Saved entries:
· · · ·

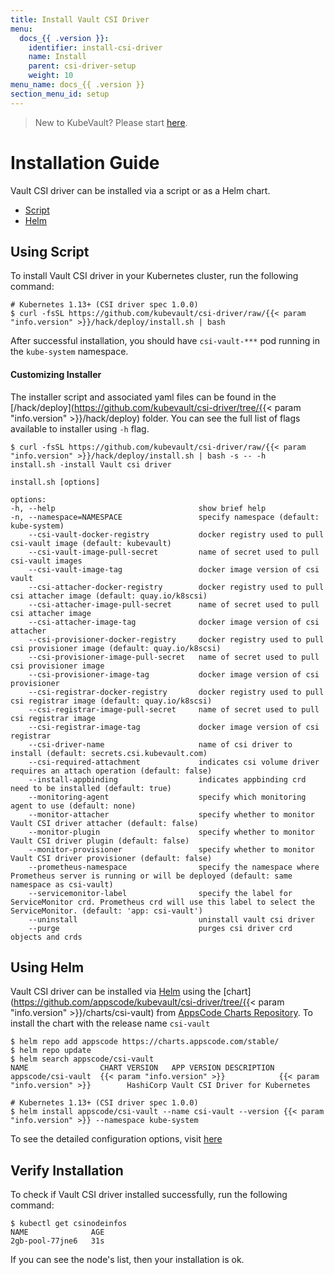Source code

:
 ```yaml
---
title: Install Vault CSI Driver
menu:
  docs_{{ .version }}:
    identifier: install-csi-driver
    name: Install
    parent: csi-driver-setup
    weight: 10
menu_name: docs_{{ .version }}
section_menu_id: setup
---
```


> New to KubeVault? Please start [here](/docs/concepts/README.md).

# Installation Guide

Vault CSI driver can be installed via a script or as a Helm chart.

<ul class="nav nav-tabs" id="installerTab" role="tablist">
  <li class="nav-item">
    <a class="nav-link active" id="script-tab" data-toggle="tab" href="#script" role="tab" aria-controls="script" aria-selected="true">Script</a>
  </li>
  <li class="nav-item">
    <a class="nav-link" id="helm-tab" data-toggle="tab" href="#helm" role="tab" aria-controls="helm" aria-selected="false">Helm</a>
  </li>
</ul>
<div class="tab-content" id="installerTabContent">
  <div class="tab-pane fade show active" id="script" role="tabpanel" aria-labelledby="script-tab">

## Using Script

To install Vault CSI driver in your Kubernetes cluster, run the following command:

```console
# Kubernetes 1.13+ (CSI driver spec 1.0.0)
$ curl -fsSL https://github.com/kubevault/csi-driver/raw/{{< param "info.version" >}}/hack/deploy/install.sh | bash
```

After successful installation, you should have `csi-vault-***` pod running in the `kube-system` namespace.


#### Customizing Installer

The installer script and associated yaml files can be found in the [/hack/deploy](https://github.com/kubevault/csi-driver/tree/{{< param "info.version" >}}/hack/deploy) folder. You can see the full list of flags available to installer using `-h` flag.

```console
$ curl -fsSL https://github.com/kubevault/csi-driver/raw/{{< param "info.version" >}}/hack/deploy/install.sh | bash -s -- -h
install.sh -install Vault csi driver

install.sh [options]

options:
-h, --help                                show brief help
-n, --namespace=NAMESPACE                 specify namespace (default: kube-system)
    --csi-vault-docker-registry           docker registry used to pull csi-vault image (default: kubevault)
    --csi-vault-image-pull-secret         name of secret used to pull csi-vault images
    --csi-vault-image-tag                 docker image version of csi vault
    --csi-attacher-docker-registry        docker registry used to pull csi attacher image (default: quay.io/k8scsi)
    --csi-attacher-image-pull-secret      name of secret used to pull csi attacher image
    --csi-attacher-image-tag              docker image version of csi attacher
    --csi-provisioner-docker-registry     docker registry used to pull csi provisioner image (default: quay.io/k8scsi)
    --csi-provisioner-image-pull-secret   name of secret used to pull csi provisioner image
    --csi-provisioner-image-tag           docker image version of csi provisioner
    --csi-registrar-docker-registry       docker registry used to pull csi registrar image (default: quay.io/k8scsi)
    --csi-registrar-image-pull-secret     name of secret used to pull csi registrar image
    --csi-registrar-image-tag             docker image version of csi registrar
    --csi-driver-name                     name of csi driver to install (default: secrets.csi.kubevault.com)
    --csi-required-attachment             indicates csi volume driver requires an attach operation (default: false)
    --install-appbinding                  indicates appbinding crd need to be installed (default: true)
    --monitoring-agent                    specify which monitoring agent to use (default: none)
    --monitor-attacher                    specify whether to monitor Vault CSI driver attacher (default: false)
    --monitor-plugin                      specify whether to monitor Vault CSI driver plugin (default: false)
    --monitor-provisioner                 specify whether to monitor Vault CSI driver provisioner (default: false)
    --prometheus-namespace                specify the namespace where Prometheus server is running or will be deployed (default: same namespace as csi-vault)
    --servicemonitor-label                specify the label for ServiceMonitor crd. Prometheus crd will use this label to select the ServiceMonitor. (default: 'app: csi-vault')
    --uninstall                           uninstall vault csi driver
    --purge                               purges csi driver crd objects and crds
```

</div>
<div class="tab-pane fade" id="helm" role="tabpanel" aria-labelledby="helm-tab">

## Using Helm

Vault CSI driver can be installed via [Helm](https://helm.sh) using the [chart](https://github.com/appscode/kubevault/csi-driver/tree/{{< param "info.version" >}}/charts/csi-vault) from [AppsCode Charts Repository](https://github.com/appscode/charts). To install the chart with the release name `csi-vault`

```console
$ helm repo add appscode https://charts.appscode.com/stable/
$ helm repo update
$ helm search appscode/csi-vault
NAME              	CHART VERSION	APP VERSION	DESCRIPTION
appscode/csi-vault	{{< param "info.version" >}}        	{{< param "info.version" >}}      	HashiCorp Vault CSI Driver for Kubernetes

# Kubernetes 1.13+ (CSI driver spec 1.0.0)
$ helm install appscode/csi-vault --name csi-vault --version {{< param "info.version" >}} --namespace kube-system
```

To see the detailed configuration options, visit [here](https://github.com/kubevault/csi-driver/tree/charts/chart/csi-vault)

</div>
</div>

## Verify  Installation

To check if Vault CSI driver installed successfully, run the following command:

```console
$ kubectl get csinodeinfos
NAME              AGE
2gb-pool-77jne6   31s
```

If you can see the node's list, then your installation is ok.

· · · ·

Task details: Filter the preceding entries down to the lines with "tabpanel".

Task result:
  <div class="tab-pane fade show active" id="script" role="tabpanel" aria-labelledby="script-tab">
<div class="tab-pane fade" id="helm" role="tabpanel" aria-labelledby="helm-tab">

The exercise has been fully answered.